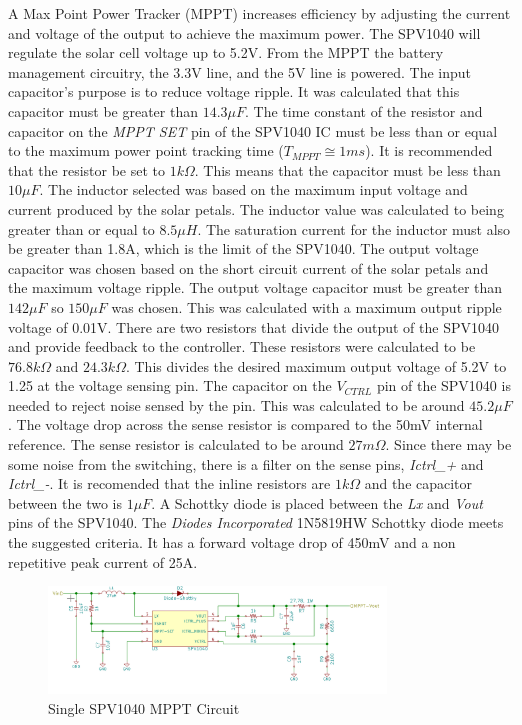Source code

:\documentclass{article}
\numberwithin{figure}{section}
\numberwithin{equation}{section}
\begin{document}
{A Max Point Power Tracker (MPPT) increases efficiency by adjusting the current and voltage of the output to achieve the maximum power. The SPV1040 will regulate the solar cell voltage up to 5.2V. From the MPPT the battery management circuitry, the 3.3V line, and the 5V line is powered. The input capacitor's purpose is to reduce voltage ripple. It was calculated that this capacitor must be greater than $14.3\mu F$. The time constant of the resistor and capacitor on the \textit{MPPT SET} pin of the SPV1040 IC must be less than or equal to the maximum power point tracking time ($T_{MPPT} \cong 1ms$). It is recommended that the resistor be set to $1k\Omega$. This means that the capacitor must be less than $10\mu F$. The inductor selected was based on the maximum input voltage and current produced by the solar petals. The inductor value was calculated to being greater than or equal to $8.5\mu H$. The saturation current for the inductor must also be greater than 1.8A, which is the limit of the SPV1040. The output voltage capacitor was chosen based on the short circuit current of the solar petals and the maximum voltage ripple. The output voltage capacitor must be greater than $142\mu F$ so $150 \mu F$ was chosen. This was calculated with a maximum output ripple voltage of 0.01V. There are two resistors that divide the output of the SPV1040 and provide feedback to the controller. These resistors were calculated to be $76.8k\Omega$ and $24.3k\Omega$. This divides the desired maximum output voltage of 5.2V to 1.25 at the voltage sensing pin. The capacitor on the $V_{CTRL}$ pin of the SPV1040 is needed to reject noise sensed by the pin. This was calculated to be around $45.2\mu F$. The voltage drop across the sense resistor is compared to the 50mV internal reference. The sense resistor is calculated to be around $27m\Omega$. Since there may be some noise from the switching, there is a filter on the sense pins, \textit{Ictrl\_+} and \textit{Ictrl\_-}. It is recomended that the inline resistors are $1k\Omega$ and the capacitor between the two is $1\mu F$. A Schottky diode is placed between the \textit{Lx} and \textit{Vout} pins of the SPV1040. The \textit{Diodes Incorporated} 1N5819HW Schottky diode meets the suggested criteria. It has a forward voltage drop of 450mV and a non repetitive peak current of 25A. 

\begin{figure}[H]
	\centering
	\includegraphics[width=0.8\textwidth]{singlempptcircuit}
	\caption{Single SPV1040 MPPT Circuit}
	\label{fig:singlemppt}
\end{figure}

}
\end{document}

□ □ □ □ □ □ □

> Exercise prompt
How many lines in the records above contain the word "figure"? Answer with the number only.

> The completed task
3